__INSTRUCTIONS FOR THE TASK__.
Among the entries below, one line contains "エラー発生率 | 100% | 0% |" and another contains "GetResponseUrlOk returns a". Transcribe those two lines and every line between them, exactly.

__DATA EXTRACTS__.
········

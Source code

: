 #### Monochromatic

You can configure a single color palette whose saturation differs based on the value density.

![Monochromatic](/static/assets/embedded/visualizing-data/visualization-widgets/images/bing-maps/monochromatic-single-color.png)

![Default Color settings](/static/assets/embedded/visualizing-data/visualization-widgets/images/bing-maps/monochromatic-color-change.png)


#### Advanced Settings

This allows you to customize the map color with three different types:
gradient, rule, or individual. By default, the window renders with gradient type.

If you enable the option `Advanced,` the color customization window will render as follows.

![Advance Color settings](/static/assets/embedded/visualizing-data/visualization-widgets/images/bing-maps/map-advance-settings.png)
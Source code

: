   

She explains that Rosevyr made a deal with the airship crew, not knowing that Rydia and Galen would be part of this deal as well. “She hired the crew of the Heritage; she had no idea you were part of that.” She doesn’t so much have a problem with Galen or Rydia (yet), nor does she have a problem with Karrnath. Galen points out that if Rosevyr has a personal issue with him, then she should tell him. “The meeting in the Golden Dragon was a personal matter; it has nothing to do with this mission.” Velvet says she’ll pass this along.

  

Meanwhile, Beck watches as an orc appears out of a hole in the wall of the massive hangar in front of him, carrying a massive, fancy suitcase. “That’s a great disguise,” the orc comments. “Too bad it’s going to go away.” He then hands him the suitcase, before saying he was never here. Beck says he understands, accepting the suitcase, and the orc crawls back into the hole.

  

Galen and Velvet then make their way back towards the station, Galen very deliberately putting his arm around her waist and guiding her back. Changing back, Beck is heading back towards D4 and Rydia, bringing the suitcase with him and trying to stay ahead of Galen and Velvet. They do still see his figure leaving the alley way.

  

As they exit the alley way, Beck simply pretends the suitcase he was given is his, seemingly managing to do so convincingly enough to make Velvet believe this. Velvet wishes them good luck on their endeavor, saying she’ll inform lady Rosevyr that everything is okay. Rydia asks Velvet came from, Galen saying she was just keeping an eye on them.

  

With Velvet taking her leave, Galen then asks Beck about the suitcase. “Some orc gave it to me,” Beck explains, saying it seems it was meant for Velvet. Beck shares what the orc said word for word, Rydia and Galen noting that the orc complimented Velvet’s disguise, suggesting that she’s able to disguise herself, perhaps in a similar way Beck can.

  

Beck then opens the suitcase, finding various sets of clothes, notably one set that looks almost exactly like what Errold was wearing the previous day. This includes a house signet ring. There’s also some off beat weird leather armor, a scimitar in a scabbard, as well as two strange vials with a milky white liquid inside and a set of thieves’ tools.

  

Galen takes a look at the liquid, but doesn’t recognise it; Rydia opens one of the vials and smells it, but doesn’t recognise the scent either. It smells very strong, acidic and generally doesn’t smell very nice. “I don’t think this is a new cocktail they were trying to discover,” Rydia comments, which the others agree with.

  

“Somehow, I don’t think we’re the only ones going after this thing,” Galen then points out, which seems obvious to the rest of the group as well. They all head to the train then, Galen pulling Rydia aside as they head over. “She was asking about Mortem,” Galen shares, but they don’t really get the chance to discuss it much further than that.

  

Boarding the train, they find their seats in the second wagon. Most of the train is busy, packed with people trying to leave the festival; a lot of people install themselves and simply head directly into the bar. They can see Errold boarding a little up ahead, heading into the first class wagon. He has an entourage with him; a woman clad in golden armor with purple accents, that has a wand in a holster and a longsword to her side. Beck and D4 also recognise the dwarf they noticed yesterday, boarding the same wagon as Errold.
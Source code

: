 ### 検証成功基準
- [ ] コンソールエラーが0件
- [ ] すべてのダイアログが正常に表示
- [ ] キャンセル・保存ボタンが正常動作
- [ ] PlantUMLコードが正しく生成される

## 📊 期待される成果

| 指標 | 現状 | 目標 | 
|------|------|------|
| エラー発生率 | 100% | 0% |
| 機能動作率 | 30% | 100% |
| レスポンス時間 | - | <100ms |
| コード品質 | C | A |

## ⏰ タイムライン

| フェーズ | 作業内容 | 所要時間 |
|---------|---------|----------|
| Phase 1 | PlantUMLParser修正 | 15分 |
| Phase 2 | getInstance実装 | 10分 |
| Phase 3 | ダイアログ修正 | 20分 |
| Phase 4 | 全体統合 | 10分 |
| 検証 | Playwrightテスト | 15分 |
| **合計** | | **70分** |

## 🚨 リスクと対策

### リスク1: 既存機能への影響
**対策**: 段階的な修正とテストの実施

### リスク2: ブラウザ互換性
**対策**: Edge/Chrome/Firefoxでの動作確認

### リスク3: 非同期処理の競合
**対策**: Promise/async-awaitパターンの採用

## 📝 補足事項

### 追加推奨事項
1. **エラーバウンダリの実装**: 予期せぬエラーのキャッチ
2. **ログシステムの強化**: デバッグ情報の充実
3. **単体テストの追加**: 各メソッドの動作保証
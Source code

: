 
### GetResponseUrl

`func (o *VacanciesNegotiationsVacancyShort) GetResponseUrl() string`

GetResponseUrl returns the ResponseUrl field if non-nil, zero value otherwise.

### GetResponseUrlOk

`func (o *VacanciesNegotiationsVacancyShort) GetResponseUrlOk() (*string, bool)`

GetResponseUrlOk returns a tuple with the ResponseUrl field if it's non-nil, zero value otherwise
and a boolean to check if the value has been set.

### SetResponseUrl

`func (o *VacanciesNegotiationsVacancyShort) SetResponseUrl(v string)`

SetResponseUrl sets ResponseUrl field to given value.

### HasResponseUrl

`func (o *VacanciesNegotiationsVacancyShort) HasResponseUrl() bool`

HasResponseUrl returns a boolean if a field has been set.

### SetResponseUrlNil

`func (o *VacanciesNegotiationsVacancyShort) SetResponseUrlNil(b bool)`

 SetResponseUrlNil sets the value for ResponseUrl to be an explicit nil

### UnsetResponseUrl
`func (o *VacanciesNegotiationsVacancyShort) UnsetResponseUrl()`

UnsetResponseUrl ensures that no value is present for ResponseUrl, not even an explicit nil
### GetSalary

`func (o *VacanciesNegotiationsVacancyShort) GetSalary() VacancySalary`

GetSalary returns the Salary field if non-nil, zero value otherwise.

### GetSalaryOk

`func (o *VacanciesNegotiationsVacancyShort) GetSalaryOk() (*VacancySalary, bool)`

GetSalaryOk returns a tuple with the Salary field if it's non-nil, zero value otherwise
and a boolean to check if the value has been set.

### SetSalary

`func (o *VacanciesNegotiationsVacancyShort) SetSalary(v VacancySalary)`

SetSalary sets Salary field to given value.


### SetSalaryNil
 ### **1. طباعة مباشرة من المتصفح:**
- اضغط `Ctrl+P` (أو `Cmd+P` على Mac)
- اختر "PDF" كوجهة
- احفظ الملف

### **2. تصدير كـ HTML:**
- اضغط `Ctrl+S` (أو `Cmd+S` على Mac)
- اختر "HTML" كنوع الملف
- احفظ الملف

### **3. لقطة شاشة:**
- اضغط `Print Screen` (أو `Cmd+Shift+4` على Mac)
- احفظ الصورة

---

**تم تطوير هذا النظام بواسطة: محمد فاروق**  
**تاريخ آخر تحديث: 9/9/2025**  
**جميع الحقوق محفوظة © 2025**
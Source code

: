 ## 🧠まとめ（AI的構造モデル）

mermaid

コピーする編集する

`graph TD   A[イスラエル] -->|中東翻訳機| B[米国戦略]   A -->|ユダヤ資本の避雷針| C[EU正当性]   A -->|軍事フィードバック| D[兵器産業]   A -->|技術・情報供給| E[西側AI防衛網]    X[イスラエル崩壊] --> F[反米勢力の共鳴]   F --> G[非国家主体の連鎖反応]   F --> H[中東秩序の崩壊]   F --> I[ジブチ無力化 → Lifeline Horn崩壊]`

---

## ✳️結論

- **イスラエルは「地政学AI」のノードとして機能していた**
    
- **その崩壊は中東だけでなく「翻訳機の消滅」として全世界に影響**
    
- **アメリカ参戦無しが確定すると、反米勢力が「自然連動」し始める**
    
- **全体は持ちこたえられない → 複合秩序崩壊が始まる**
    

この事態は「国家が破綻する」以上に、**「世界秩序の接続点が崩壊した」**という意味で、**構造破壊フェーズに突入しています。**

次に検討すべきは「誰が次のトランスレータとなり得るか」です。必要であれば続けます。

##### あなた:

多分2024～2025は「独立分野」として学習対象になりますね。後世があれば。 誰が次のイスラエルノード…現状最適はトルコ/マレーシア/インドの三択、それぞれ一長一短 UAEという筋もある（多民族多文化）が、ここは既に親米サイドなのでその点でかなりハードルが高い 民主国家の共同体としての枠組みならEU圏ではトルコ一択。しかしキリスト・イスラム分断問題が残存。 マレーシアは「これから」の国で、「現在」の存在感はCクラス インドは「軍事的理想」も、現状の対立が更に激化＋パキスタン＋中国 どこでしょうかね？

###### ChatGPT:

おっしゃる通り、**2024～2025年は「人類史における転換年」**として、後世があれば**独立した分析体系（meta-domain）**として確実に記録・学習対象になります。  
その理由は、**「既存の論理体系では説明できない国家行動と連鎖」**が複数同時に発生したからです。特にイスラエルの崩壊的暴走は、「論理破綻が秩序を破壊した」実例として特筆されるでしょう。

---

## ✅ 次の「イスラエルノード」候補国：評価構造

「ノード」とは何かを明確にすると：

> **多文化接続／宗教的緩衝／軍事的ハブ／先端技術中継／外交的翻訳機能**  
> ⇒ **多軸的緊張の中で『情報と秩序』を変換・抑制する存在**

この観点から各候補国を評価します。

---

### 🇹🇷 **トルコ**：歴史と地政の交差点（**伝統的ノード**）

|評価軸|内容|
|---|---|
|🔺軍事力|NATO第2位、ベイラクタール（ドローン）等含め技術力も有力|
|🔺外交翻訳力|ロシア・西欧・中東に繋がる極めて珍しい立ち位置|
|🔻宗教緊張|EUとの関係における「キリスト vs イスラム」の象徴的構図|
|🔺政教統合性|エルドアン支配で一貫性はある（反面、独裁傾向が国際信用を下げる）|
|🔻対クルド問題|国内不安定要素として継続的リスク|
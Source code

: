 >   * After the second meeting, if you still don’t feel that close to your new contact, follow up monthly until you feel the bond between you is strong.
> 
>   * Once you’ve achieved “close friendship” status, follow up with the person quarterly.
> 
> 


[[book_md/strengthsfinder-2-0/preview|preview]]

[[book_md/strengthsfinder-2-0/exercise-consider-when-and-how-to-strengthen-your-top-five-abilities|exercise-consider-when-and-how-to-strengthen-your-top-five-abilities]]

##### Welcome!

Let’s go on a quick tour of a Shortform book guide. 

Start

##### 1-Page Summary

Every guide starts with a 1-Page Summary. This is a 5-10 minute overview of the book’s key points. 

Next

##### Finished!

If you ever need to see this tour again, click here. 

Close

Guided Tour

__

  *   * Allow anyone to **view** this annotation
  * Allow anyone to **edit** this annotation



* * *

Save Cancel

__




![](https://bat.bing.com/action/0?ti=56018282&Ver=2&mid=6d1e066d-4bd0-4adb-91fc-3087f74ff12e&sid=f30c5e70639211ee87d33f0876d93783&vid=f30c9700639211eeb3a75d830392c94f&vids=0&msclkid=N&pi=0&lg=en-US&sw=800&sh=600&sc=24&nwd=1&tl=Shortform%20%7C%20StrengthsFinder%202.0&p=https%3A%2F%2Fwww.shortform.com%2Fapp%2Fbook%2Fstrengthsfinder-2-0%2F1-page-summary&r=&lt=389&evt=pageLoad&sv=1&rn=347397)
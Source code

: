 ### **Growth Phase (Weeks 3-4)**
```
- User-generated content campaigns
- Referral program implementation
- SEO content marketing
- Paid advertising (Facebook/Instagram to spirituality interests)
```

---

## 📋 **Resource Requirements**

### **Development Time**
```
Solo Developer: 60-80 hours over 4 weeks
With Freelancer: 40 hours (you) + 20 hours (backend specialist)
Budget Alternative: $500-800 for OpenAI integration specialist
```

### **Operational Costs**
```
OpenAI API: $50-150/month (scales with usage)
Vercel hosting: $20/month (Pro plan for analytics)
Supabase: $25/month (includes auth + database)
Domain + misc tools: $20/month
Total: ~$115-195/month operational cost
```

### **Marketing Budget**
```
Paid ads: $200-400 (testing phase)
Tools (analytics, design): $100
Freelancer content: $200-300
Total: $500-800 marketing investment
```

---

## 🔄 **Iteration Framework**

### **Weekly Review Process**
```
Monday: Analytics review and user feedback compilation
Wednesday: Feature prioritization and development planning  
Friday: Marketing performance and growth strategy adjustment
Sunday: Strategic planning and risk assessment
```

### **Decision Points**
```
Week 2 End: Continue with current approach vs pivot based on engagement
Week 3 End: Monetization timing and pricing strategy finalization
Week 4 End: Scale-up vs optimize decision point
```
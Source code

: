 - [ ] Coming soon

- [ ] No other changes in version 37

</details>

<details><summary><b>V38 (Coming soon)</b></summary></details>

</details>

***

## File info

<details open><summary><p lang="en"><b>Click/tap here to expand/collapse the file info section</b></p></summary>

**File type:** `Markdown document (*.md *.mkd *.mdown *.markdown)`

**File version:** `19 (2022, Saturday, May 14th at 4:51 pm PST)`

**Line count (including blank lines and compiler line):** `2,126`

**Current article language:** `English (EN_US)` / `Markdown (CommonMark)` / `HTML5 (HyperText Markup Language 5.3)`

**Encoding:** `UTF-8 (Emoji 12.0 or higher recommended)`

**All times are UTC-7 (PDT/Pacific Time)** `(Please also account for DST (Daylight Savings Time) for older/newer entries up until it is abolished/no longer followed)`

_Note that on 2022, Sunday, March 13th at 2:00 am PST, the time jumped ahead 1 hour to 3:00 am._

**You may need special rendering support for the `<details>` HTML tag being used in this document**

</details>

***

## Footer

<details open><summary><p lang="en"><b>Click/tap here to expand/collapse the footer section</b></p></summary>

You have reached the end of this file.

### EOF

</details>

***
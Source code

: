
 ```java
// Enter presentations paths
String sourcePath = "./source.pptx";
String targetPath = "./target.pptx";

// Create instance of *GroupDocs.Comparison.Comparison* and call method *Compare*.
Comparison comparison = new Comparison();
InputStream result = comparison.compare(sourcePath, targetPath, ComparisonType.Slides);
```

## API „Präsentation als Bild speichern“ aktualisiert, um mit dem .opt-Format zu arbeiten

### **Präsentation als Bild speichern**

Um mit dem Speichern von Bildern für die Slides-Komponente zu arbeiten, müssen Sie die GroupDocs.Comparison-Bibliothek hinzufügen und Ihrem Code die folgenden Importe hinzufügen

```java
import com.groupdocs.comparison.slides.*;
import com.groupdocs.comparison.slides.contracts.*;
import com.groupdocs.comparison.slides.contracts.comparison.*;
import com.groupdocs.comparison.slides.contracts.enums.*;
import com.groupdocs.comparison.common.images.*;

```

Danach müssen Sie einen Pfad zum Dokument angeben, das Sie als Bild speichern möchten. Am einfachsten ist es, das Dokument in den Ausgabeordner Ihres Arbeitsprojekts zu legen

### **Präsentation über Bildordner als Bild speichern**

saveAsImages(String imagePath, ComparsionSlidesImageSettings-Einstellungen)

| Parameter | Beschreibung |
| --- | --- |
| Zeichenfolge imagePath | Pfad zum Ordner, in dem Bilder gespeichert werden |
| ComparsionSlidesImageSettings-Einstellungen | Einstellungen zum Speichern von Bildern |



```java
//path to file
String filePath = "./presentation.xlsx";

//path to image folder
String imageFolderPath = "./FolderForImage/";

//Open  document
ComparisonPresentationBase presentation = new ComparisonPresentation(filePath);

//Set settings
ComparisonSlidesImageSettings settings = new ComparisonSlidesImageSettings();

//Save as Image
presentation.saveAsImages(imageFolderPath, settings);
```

········

__SOLUTION TO THIS TASK__.
| エラー発生率 | 100% | 0% |
| 機能動作率 | 30% | 100% |
| レスポンス時間 | - | <100ms |
| コード品質 | C | A |

## ⏰ タイムライン

| フェーズ | 作業内容 | 所要時間 |
|---------|---------|----------|
| Phase 1 | PlantUMLParser修正 | 15分 |
| Phase 2 | getInstance実装 | 10分 |
| Phase 3 | ダイアログ修正 | 20分 |
| Phase 4 | 全体統合 | 10分 |
| 検証 | Playwrightテスト | 15分 |
| **合計** | | **70分** |

## 🚨 リスクと対策

### リスク1: 既存機能への影響
**対策**: 段階的な修正とテストの実施

### リスク2: ブラウザ互換性
**対策**: Edge/Chrome/Firefoxでの動作確認

### リスク3: 非同期処理の競合
**対策**: Promise/async-awaitパターンの採用

## 📝 補足事項

### 追加推奨事項
1. **エラーバウンダリの実装**: 予期せぬエラーのキャッチ
2. **ログシステムの強化**: デバッグ情報の充実
3. **単体テストの追加**: 各メソッドの動作保証
Source code

: 
### GetResponseUrl

`func (o *VacanciesNegotiationsVacancyShort) GetResponseUrl() string`

GetResponseUrl returns the ResponseUrl field if non-nil, zero value otherwise.

### GetResponseUrlOk

`func (o *VacanciesNegotiationsVacancyShort) GetResponseUrlOk() (*string, bool)`

GetResponseUrlOk returns a tuple with the ResponseUrl field if it's non-nil, zero value otherwise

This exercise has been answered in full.